I am currently working on a project where the customer does not have a staging database and therefore all of the ETL and Business Logic is being coded inside the QlikView QVD layers, which in my opinion, is far more cumbersome than coding in say SSIS using SQL. It also locks the logic inside QlikView so should another product want to report on the data, it too has to go to source and define the logic again.
My question to you, my peers, is this...do you try and implement a staging database first if you are able to and what would be considered as best practice?
Is it just down to personal preference and where your skillset lies?
This is a very good question indeed, and one I have to face every time I show Qlik to a new customer. There are several points to take into consideration, in no particular order:
QlikView is not an ETL tool. Yes, it has the scripting, yes you can do transformations and aggregations but that is not the core of the QlikView in-memory association engine (QIX)
It is not QlikView which needs the DW, is the business. As you mention, what if you want to reuse the logic? Then you have to replicate it or dump QVD into CSV files that you can use in a different tool.
Performance: from the source to the analysis, how many steps the information needs to take in order to make sense? If the source table is an analytical table, that could be it, and likely your ETL requirements are very few. However, if your source table is an operational or transactional table, there will be loads of information the user will never analyze (indexes, timestamps, calculated columns, binary values or blobs) and therefore you need to remove them from the end data set.
My personal suggestion after some time using QlikView? Rely on a staging environment as much as possible if your source is not purely analytical. But do not wait for the staging environment to be set and ready to start doing things with QlikView, since a single table box will provide you with enough power as to see (and avoid) potential data quality issues, and changing a data source string in QlikView is trivial.

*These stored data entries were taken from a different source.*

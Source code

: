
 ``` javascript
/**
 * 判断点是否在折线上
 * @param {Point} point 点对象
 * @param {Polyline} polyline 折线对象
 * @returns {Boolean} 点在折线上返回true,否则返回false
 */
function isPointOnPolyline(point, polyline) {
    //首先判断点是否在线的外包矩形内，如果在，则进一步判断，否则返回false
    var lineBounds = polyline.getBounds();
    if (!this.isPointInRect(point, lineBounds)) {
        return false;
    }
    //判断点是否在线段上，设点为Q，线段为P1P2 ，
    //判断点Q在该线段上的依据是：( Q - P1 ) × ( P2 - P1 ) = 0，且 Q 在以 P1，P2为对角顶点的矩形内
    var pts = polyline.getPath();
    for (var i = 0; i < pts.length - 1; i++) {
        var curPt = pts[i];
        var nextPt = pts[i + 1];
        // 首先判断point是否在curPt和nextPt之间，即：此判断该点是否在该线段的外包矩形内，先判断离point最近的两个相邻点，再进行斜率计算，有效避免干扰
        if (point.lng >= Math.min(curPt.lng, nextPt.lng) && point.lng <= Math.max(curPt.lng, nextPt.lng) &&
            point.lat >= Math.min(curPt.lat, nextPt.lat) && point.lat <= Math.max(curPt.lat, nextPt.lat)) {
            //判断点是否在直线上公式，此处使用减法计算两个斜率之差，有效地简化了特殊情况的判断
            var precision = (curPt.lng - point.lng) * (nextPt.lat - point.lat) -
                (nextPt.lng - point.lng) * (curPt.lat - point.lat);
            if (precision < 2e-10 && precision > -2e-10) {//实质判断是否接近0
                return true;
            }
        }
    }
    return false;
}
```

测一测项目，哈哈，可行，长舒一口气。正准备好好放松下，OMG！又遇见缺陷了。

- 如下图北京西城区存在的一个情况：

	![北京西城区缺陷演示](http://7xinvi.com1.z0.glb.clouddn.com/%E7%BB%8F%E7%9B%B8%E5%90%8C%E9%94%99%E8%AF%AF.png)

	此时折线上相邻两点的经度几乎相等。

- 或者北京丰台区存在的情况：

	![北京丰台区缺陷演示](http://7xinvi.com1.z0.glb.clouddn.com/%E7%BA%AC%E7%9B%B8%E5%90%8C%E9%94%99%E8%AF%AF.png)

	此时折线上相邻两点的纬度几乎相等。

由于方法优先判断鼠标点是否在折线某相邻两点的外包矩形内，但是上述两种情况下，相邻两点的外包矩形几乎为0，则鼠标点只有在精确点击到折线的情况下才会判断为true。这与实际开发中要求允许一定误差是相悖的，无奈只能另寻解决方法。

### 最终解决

I usually work on projects that do the staging entirely in QlikView, especially when dealing with SAP. I don't think it's cumbersome at all, when compared to SAP
It depends on how wide you define the required skillset. To me norrowing the skillset to just QlikView seems like a big advantage for improving overall project efficiency. But I admit that this is from a viewpoint where QV is your primary data client.

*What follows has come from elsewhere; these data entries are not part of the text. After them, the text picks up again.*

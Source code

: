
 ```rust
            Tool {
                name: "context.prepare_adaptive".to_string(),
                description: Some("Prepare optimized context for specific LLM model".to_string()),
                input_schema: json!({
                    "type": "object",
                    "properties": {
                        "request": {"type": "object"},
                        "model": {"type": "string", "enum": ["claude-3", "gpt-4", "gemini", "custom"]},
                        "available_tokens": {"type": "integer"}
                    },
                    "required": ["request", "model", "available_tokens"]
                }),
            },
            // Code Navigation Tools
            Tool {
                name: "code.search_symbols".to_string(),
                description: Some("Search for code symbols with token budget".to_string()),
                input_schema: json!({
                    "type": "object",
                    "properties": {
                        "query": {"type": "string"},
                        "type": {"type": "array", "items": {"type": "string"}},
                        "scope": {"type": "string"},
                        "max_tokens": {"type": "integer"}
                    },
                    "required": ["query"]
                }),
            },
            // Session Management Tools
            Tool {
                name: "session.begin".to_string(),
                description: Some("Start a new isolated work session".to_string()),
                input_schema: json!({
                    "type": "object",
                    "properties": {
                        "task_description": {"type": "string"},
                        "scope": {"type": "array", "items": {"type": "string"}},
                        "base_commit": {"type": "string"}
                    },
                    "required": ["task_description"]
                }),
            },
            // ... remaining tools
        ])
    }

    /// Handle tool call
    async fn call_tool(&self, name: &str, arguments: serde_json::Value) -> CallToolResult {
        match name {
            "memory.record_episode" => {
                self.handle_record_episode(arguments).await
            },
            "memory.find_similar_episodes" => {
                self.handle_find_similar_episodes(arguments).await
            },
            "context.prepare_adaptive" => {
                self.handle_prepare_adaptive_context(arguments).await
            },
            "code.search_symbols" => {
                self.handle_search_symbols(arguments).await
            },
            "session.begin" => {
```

If the project is fast paced and tactical the business may not be willing to wait for a database to be modified. It also depends if anyone else wants to use the data. It can also make a huge different who is doing the coding in Qlikview. I've walked into projects where the scripts took months to unpick.
Having a staging environment is really useful and takes away all that cumbersome coding from QlikView, letting it fulfill its primary objective : QlikView is a front end tool, not an ETL tool. But having a staging database like Oracle for example, requires an expert and can be a bottleneck. That is why we at my current assignment, are looking into tools like Lavastorm, which are agile and visual enough for everybody to use.